Bake the Book
St John Eccles Cakes

[Photograph: Jason Lowe]

Eccles cakes, named after the English town of Eccles, are small, round cakes made of flaky pastry and stuffed with currants. These Nose to Tail Eccles cakes are much the same, except they use buttery puff pastry to cuddle the currants.

Excerpted from Nose to Tail by Fergus Henderson (Ecco). Copyright © 2013. Photographs by Jason Lowe.

About This Recipe

Yield: makes a dozen cakes
Active time: 20 minutes, or 1-2 hours if making puff pastry
Total time: 50 minutes, or overnight if making puff pastry

Ingredients

  • 1 3/4 ounces unsalted butter
  • Scant 4 ounces dark brown sugar
  • 7 3/4 ounces currants
  • 1 tsp ground allspice
  • 1 tsp ground nutmeg
  • 3 egg whites, beaten with a fork
  • Shallow bowl of caster sugar
  •  
  • Puff Pastry
  • 1 pound 2 ounces strong white flour
  • 2 tsp sea salt
  • 4 1/2 ounces cold unsalted butter, diced, plus 1 cup cold unsalted butter
  • 1 cup cold water
  • 2 tsp white wine vinegar

Procedures

  1. Make the puff pastry: Sift the flour into a bowl, then add the salt and the diced butter. Rub the butter in with your fingertips until the mixture looks like breadcrumbs. Add the water and vinegar, and mix to a firm paste. Shape into a ball, wrap in cling film, and leave in the fridge overnight.
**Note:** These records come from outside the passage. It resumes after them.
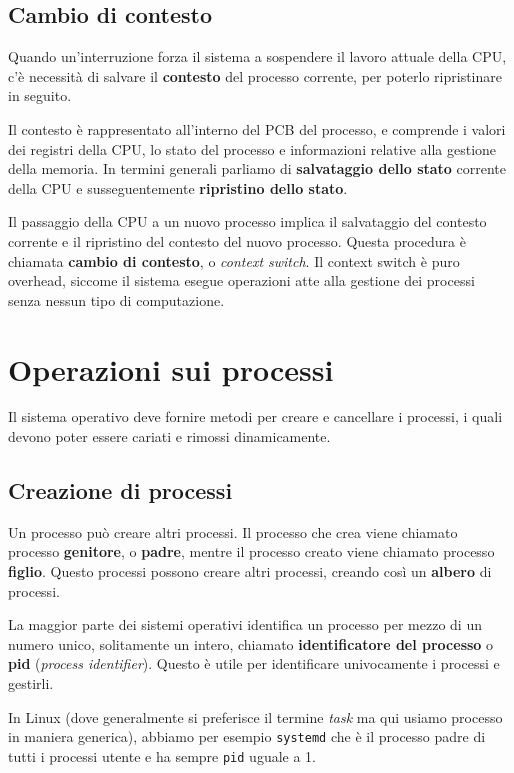     \subsection{Cambio di contesto}
        Quando un'interruzione forza il sistema a sospendere il lavoro attuale della CPU, c'è necessità di salvare il \textbf{contesto} del processo corrente, per poterlo ripristinare in seguito.
        
        Il contesto è rappresentato all'interno del PCB del processo, e comprende i valori dei registri della CPU, lo stato del processo e informazioni relative alla gestione della memoria. In termini generali parliamo di \textbf{salvataggio dello stato} corrente della CPU e susseguentemente \textbf{ripristino dello stato}.
        
        Il passaggio della CPU a un nuovo processo implica il salvataggio del contesto corrente e il ripristino del contesto del nuovo processo. Questa procedura è chiamata \textbf{cambio di contesto}, o \textit{context switch}. Il context switch è puro overhead, siccome il sistema esegue operazioni atte alla gestione dei processi senza nessun tipo di computazione.

\section{Operazioni sui processi}
    Il sistema operativo deve fornire metodi per creare e cancellare i processi, i quali devono poter essere cariati e rimossi dinamicamente.
    
    \subsection{Creazione di processi}
        Un processo può creare altri processi. Il processo che crea viene chiamato processo \textbf{genitore}, o \textbf{padre}, mentre il processo creato viene chiamato processo \textbf{figlio}. Questo processi possono creare altri processi, creando così un \textbf{albero} di processi.
        
        La maggior parte dei sistemi operativi identifica un processo per mezzo di un numero unico, solitamente un intero, chiamato \textbf{identificatore del processo} o \textbf{pid} (\textit{process identifier}). Questo è utile per identificare univocamente i processi e gestirli.
        
        In Linux (dove generalmente si preferisce il termine \textit{task} ma qui usiamo processo in maniera generica), abbiamo per esempio \texttt{systemd} che è il processo padre di tutti i processi utente e ha sempre \texttt{pid} uguale a 1.
        
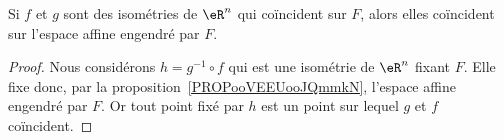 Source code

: \begin{corollary}       \label{CORooZHZZooDgTzsW}
	Si \( f\) et \( g\) sont des isométries de \( \eR^n\) qui coïncident sur \( F\), alors elles coïncident sur l'espace affine engendré par \( F\).
\end{corollary}

\begin{proof}
	Nous considérons \( h=g^{-1}\circ f\) qui est une isométrie de \( \eR^n\) fixant \( F\). Elle fixe donc, par la proposition~\ref{PROPooVEEUooJQmmkN}, l'espace affine engendré par \( F\). Or tout point fixé par \( h\) est un point sur lequel \( g\) et \( f\) coïncident.
\end{proof}
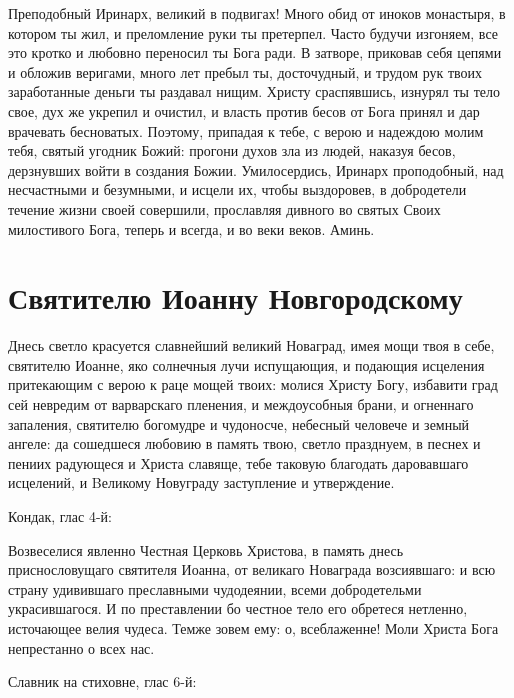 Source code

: 

Преподобный Иринарх, великий в подвигах! Много обид от иноков монастыря, в котором ты жил, и преломление руки ты претерпел. Часто будучи изгоняем, все это кротко и любовно переносил ты Бога ради. В затворе, приковав себя цепями и обложив веригами, много лет пребыл ты, досточудный, и трудом рук твоих заработанные деньги ты раздавал нищим. Христу сраспявшись, изнурял ты тело свое, дух же укрепил и очистил, и власть против бесов от Бога принял и дар врачевать бесноватых. Поэтому, припадая к тебе, с верою и надеждою молим тебя, святый угодник Божий: прогони духов зла из людей, наказуя бесов, дерзнувших войти в создания Божии. Умилосердись, Иринарх проподобный, над несчастными и безумными, и исцели их, чтобы выздоровев, в добродетели течение жизни своей совершили, прославляя дивного во святых Своих милостивого Бога, теперь и всегда, и во веки веков. Аминь.


\section{Святителю Иоанну Новгородскому}
 





  Днесь светло красуется славнейший великий Новаград, имея мощи твоя в себе, святителю Иоанне, яко солнечныя лучи испущающия, и подающия исцеления притекающим с верою к раце мощей твоих: молися Христу Богу, избавити град сей невредим от варварскаго пленения, и междоусобныя брани, и огненнаго запаления, святителю богомудре и чудоносче, небесный человече и земный ангеле: да сошедшеся любовию в память твою, светло празднуем, в песнех и пениих радующеся и Христа славяще, тебе таковую благодать даровавшаго исцелений, и Bеликому Новуграду заступление и утверждение. 


\bfseries 

Кондак, глас 4-й:\normalfont{}\nopagebreak


  Возвеселися явленно Честная Церковь Христова, в память днесь приснословущаго святителя Иоанна, от великаго Новаграда возсиявшаго: и всю страну удивившаго преславными чудодеянии, всеми добродетельми украсившагося. И по преставлении бо честное тело его обретеся нетленно, источающее велия чудеса. Темже зовем ему: о, всеблаженне! Моли Христа Бога непрестанно о всех нас. 


\bfseries 

Славник на стиховне, глас 6-й:\normalfont{}\nopagebreak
  2. The next day, take the pastry out of the fridge and leave it to soften for 1-2 hours. The remaining butter should be at the same temperature as the pastry (if the butter is too soft it will melt and ooze out of the pastry, whereas if it is too hard it will break out of the pastry and ruin your puff). A good way to achieve the correct temperature is to put the butter between a couple of sheets of baking parchment (or re-use your butter wrappers), beating with a rolling pin to soften it.

  3. When the butter and pastry are ready, roll out your pastry. First roll it into a square, then roll out each side in turn to extend the square into a cross. Leave the center thick, keeping the ends and sides square. Place the butter in the center of the pastry, molding it to the right size if necessary. Then wrap the arms of your cross over and around the butter: start by putting the left arm over the butter, then the right arm over the first arm, next the top and finally the bottom arm. The four arms of your cross should add up to the same thickness as the center of the pastry. Now you have butter in a pastry package.

  4. Turn your pastry so the top seam is on the right-hand side and roll it out on a floured surface into a rectangle about 8 inches wide and 28 inches long. Brush the excess flour off, then fold the rectangle in three, like a letter, with one end of the rectangle to the center and the other end over this. Give the pastry a quarter turn, so the seam is on the right-hand side, then roll out and fold again. Wrap in plastic wrap and leave to rest in the fridge for about 4 hours. Repeat twice more, so you have rolled out the pastry and butter six times, resting it after every two turns. Finally, wrap it in plastic wrap and store in the fridge until ready to use. It also keeps well in the freezer.

  5. To make the filling, melt the butter and sugar together, then add them to the dry ingredients, mix well, and then leave to cool before using.

  6. Roll the puff pastry out to 1/3-inch thick and cut circles approximately 3 1/2 inches in diameter. Onto these spoon a blob of your filling mixture in the center of the circle, and pull up the sides of the pastry to cover the filling. Seal it with your fingers, then turn it over and slash the top. Paint the top with the egg white, then dip it into the sugar. The Eccles cakes are now ready to bake for 15 to 20 minutes in a hot to medium oven; keep an eye on them so that they don't burn. They can be eaten hot or cold and, as I mentioned earlier, are particularly marvelous when eaten with Lancashire cheese.

  7. The reason we slash the top of the Eccles cake three times is for the Holy Trinity (well, that's what I have been told).